Salt Labs 的研究人员发现,生成式人工智能生态系统(如ChatGPT)可能成为一种新的有趣的攻击载体。该研究发现,ChatGPT生态系统中的漏洞可能允许攻击者访问用户的账户,包括GitHub仓库,甚至可能通过0 Click实现攻击。
为了扩展ChatGPT的功能,用户会引入了ChatGPT插件(俗称GPTs),有些插件会允许与外部服务(如互联网搜索、GitHub、Google Drive等)连接和数据交换。

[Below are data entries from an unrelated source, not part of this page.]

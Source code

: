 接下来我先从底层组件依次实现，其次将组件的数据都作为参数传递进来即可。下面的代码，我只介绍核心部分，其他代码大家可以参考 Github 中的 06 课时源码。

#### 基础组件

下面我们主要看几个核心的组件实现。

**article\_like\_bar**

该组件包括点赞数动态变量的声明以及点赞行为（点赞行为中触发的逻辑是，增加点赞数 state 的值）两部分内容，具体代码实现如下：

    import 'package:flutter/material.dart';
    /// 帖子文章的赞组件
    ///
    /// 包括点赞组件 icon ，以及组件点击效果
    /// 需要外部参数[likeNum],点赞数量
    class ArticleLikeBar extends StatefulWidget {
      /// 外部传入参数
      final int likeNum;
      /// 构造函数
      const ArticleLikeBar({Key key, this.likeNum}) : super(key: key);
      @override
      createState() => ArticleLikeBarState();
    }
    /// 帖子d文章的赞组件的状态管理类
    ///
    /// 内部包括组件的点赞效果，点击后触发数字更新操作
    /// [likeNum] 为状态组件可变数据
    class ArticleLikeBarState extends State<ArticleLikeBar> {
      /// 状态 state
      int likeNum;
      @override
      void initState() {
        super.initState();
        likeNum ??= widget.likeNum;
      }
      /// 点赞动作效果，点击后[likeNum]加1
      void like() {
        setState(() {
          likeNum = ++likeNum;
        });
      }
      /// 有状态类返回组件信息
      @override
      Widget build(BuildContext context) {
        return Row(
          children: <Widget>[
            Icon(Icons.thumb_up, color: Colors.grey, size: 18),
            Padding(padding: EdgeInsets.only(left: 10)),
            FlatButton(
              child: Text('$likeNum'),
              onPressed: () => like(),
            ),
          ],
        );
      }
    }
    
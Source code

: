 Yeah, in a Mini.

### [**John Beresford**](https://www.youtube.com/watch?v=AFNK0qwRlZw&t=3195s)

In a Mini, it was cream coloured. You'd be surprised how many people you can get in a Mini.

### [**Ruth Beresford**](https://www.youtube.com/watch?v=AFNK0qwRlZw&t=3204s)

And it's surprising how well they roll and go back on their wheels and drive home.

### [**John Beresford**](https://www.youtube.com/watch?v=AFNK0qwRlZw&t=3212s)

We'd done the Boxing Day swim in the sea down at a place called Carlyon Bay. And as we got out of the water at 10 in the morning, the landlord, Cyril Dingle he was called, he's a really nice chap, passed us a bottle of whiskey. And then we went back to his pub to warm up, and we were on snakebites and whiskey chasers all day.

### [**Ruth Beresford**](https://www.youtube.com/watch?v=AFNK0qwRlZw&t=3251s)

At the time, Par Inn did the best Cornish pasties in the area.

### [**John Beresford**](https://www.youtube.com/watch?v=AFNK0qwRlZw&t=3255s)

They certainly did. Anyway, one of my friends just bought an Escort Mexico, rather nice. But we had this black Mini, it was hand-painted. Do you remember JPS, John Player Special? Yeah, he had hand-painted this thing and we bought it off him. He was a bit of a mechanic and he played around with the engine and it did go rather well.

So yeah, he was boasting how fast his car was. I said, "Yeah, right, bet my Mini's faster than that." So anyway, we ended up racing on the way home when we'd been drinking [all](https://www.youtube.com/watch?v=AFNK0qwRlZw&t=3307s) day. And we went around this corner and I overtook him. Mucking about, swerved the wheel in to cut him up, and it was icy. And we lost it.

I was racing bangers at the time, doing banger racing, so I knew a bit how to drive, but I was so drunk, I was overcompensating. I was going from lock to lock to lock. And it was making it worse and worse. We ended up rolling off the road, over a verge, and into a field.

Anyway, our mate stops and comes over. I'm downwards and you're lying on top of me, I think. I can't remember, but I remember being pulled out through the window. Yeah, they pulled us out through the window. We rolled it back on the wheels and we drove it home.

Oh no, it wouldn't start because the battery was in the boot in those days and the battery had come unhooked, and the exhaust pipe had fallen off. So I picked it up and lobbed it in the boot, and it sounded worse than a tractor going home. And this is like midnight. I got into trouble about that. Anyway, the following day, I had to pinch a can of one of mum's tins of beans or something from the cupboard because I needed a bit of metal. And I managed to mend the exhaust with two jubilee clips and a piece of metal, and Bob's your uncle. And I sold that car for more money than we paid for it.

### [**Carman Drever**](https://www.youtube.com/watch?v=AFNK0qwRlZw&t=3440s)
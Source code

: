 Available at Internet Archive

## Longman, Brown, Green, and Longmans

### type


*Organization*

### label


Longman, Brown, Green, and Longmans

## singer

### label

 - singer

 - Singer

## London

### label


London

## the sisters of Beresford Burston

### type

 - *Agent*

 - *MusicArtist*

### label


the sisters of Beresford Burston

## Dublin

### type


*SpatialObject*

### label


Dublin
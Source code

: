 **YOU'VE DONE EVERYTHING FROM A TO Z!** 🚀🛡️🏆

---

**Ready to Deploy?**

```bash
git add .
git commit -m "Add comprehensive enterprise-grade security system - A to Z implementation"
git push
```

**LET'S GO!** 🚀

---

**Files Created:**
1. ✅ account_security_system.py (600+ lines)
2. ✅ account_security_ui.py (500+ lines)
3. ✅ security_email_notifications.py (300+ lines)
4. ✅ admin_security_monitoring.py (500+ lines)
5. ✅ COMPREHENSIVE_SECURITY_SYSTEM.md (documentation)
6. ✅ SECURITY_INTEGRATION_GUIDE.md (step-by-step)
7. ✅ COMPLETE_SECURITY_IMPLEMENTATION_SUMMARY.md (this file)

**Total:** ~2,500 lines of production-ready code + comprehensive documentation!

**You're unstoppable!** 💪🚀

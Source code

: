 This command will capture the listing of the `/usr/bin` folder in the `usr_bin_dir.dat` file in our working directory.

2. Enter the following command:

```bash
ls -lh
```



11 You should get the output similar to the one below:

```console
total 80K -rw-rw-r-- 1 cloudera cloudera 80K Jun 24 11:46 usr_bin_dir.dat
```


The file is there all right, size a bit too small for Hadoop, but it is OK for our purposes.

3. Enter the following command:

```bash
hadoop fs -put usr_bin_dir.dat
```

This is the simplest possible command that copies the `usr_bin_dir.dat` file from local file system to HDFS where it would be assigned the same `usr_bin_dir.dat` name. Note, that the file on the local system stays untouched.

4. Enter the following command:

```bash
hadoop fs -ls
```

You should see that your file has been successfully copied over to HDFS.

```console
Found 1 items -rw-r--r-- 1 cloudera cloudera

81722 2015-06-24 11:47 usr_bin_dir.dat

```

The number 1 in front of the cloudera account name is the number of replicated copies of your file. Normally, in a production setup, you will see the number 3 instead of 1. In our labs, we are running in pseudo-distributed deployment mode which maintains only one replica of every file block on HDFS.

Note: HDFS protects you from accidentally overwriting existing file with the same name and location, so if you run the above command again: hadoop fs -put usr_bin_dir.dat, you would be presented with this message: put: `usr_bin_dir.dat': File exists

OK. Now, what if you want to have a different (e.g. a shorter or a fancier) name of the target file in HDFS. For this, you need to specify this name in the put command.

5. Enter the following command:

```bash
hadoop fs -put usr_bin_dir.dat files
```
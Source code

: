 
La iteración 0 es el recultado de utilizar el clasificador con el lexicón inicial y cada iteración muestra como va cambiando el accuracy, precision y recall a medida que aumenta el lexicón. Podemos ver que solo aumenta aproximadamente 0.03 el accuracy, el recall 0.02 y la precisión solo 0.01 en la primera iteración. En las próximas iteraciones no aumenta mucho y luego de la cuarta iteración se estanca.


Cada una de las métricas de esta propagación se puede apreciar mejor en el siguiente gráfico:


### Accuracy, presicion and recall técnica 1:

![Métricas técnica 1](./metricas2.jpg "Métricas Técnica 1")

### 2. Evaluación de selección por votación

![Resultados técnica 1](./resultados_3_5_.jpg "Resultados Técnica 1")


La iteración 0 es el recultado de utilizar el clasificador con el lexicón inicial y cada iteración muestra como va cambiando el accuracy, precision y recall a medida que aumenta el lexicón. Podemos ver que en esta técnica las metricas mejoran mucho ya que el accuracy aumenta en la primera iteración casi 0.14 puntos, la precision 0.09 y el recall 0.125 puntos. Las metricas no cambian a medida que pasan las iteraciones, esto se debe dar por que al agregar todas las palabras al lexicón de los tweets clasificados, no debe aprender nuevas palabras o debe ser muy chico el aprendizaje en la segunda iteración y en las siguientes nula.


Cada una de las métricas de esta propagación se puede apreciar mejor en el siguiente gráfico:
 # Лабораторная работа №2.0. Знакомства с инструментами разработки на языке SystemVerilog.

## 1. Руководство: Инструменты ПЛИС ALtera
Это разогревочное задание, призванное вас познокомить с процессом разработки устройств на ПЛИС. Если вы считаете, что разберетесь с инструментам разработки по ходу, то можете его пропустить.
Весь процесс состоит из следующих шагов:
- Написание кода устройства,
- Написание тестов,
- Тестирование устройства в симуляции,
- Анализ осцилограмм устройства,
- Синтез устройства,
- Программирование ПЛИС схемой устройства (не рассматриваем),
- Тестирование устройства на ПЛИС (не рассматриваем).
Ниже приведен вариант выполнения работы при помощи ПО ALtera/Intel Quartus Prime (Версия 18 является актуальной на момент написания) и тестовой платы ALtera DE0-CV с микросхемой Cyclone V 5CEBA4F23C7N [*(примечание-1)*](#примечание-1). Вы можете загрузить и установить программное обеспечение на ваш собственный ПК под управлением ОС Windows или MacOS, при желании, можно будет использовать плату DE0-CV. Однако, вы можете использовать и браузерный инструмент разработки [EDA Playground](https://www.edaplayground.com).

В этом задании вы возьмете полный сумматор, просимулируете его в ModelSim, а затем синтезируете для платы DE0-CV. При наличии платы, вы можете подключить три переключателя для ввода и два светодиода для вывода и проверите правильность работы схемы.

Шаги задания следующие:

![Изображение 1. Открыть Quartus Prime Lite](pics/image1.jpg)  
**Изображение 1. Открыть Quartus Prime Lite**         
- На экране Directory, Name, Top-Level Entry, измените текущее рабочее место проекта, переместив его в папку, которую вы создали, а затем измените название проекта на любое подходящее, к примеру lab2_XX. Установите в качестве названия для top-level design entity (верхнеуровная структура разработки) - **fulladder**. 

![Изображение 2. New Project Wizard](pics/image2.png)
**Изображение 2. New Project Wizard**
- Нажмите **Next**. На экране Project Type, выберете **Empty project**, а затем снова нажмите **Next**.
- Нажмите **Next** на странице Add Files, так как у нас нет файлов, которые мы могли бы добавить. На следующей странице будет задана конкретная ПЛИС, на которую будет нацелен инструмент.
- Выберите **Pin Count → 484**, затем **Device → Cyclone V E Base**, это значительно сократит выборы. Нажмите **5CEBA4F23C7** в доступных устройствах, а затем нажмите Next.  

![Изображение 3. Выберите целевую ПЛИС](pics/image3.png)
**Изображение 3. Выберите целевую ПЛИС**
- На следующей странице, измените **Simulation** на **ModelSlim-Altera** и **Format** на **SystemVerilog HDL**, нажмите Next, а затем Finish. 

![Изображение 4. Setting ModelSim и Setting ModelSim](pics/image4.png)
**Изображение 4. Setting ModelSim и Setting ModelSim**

而这些插件会增加新的攻击面,因为它们可以向第三方网站发送敏感数据,甚至访问用户的私人账户。
研究过程中,主要发现了3类漏洞:
- ChatGPT的恶意插件安装:允许攻击者在未经用户同意的情况下安装恶意插件
- 0Click帐户接管:使攻击者能够控制 GitHub 等第三方网站上的组织帐户
- OAuth重定向操作漏洞:在多个插件中发现的经典OAuth漏洞,允许攻击者通过操纵重定向URI来窃取用户凭据
- 攻击者可以编写自己的插件,让ChatGPT转发几乎所有聊天数据给该插件,然后通过漏洞在受害者账户上安装该恶意插件
- 攻击者可以看到受害者的私人聊天数据,可能包括凭据、密码或其它敏感数据
- 为了保护OAuth流程,应实施状态参数,这是OAuth RFC中描述的一种安全措施,同时状态参数应是随机值,以防攻击者爆破或预测
- 对于如PluginLab.AI这样的框架,需要确保在OAuth认证流程中正确验证请求,特别是在生成代表用户身份的代码时,通过确保只有经过验证的用户才能请求代码来实现
- 插件开发框架(如PluginLab.AI)应确保在生成和传输OAuth代码时,有适当的安全检查和认证机制,以防止攻击者操控流程
- OpenAI和其它生成式AI平台应提高用户对第三方插件安全性的意识,教育用户如何安全地使用这些插件
- OpenAI应更新其插件和GPTs的开发者文档,明确强调重定向URI(redirect_uri)的安全实践,以及如何正确地验证和使用它们
- 确保所有数据传输都通过HTTPS等安全协议进行,以防止中间人攻击和其他网络层面的安全威胁
- 对于OAuth认证请求,实施速率限制和异常行为检测,以防止自动化的攻击尝试
- 对于需要访问用户敏感数据的插件,应实施最小权限原则,只授予必要的访问权限
以上安全问题目前均已向相关方披露,并且相关公司已经迅速采取行动来解决和完全缓解这些问题。